* _Directions_:
Give back exactly the lines of the data below, starting with the line that has "Zusammenarbeit mit der" and going on through the line that has "Juni 2013 (BGBl.".

* _Dataset entries_:
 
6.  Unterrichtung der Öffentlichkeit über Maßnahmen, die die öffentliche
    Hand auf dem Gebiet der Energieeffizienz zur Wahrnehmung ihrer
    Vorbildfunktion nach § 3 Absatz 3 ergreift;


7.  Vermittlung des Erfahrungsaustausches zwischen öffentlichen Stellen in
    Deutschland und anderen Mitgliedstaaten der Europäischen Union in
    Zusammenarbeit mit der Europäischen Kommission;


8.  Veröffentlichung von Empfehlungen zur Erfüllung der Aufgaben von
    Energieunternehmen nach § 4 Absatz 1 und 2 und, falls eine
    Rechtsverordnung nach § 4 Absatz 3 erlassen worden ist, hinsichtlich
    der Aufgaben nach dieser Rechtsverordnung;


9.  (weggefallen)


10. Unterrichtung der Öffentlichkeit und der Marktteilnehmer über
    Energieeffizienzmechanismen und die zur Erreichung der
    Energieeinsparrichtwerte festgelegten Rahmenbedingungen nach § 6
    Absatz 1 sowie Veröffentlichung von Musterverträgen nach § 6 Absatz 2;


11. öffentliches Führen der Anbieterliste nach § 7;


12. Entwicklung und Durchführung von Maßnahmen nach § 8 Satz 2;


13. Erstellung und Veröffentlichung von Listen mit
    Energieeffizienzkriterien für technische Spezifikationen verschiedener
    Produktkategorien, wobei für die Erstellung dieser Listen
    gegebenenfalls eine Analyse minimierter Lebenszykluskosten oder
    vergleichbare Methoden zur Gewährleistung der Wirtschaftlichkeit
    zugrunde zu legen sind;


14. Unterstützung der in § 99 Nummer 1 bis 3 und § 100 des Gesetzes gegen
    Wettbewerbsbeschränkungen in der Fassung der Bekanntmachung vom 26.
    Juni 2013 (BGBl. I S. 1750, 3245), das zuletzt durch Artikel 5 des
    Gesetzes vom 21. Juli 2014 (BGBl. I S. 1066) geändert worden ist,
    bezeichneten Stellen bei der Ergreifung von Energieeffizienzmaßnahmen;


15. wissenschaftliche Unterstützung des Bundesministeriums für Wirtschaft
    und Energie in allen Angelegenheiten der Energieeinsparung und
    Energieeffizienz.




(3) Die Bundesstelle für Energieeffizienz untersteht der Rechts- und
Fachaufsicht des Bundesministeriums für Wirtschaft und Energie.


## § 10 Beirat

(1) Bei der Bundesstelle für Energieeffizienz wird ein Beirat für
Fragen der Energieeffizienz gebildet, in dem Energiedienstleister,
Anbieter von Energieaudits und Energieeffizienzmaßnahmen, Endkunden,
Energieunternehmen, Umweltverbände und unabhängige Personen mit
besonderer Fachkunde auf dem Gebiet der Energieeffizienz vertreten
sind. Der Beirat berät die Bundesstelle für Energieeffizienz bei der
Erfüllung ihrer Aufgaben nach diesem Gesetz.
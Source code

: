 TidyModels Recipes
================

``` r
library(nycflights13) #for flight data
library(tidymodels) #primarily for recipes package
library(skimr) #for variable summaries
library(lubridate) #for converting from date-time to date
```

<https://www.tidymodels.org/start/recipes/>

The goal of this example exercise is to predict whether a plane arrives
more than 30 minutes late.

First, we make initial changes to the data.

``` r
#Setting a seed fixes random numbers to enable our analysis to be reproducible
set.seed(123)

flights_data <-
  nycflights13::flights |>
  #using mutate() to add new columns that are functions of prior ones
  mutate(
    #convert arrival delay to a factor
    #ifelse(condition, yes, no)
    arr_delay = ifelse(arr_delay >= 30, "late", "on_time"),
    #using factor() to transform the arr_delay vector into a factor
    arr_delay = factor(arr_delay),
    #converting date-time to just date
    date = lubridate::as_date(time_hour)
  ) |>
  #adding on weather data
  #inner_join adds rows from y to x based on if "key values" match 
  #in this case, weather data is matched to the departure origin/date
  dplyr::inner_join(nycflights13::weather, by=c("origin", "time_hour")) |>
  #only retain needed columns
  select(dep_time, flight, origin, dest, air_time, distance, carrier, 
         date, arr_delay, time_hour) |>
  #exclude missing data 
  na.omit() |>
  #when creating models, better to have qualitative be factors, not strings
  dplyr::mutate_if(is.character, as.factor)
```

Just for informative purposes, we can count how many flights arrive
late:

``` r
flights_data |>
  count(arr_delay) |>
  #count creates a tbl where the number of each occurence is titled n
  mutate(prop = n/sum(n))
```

* _Result_:
    Zusammenarbeit mit der Europäischen Kommission;


8.  Veröffentlichung von Empfehlungen zur Erfüllung der Aufgaben von
    Energieunternehmen nach § 4 Absatz 1 und 2 und, falls eine
    Rechtsverordnung nach § 4 Absatz 3 erlassen worden ist, hinsichtlich
    der Aufgaben nach dieser Rechtsverordnung;


9.  (weggefallen)


10. Unterrichtung der Öffentlichkeit und der Marktteilnehmer über
    Energieeffizienzmechanismen und die zur Erreichung der
    Energieeinsparrichtwerte festgelegten Rahmenbedingungen nach § 6
    Absatz 1 sowie Veröffentlichung von Musterverträgen nach § 6 Absatz 2;


11. öffentliches Führen der Anbieterliste nach § 7;


12. Entwicklung und Durchführung von Maßnahmen nach § 8 Satz 2;


13. Erstellung und Veröffentlichung von Listen mit
    Energieeffizienzkriterien für technische Spezifikationen verschiedener
    Produktkategorien, wobei für die Erstellung dieser Listen
    gegebenenfalls eine Analyse minimierter Lebenszykluskosten oder
    vergleichbare Methoden zur Gewährleistung der Wirtschaftlichkeit
    zugrunde zu legen sind;


14. Unterstützung der in § 99 Nummer 1 bis 3 und § 100 des Gesetzes gegen
    Wettbewerbsbeschränkungen in der Fassung der Bekanntmachung vom 26.
    Juni 2013 (BGBl. I S. 1750, 3245), das zuletzt durch Artikel 5 des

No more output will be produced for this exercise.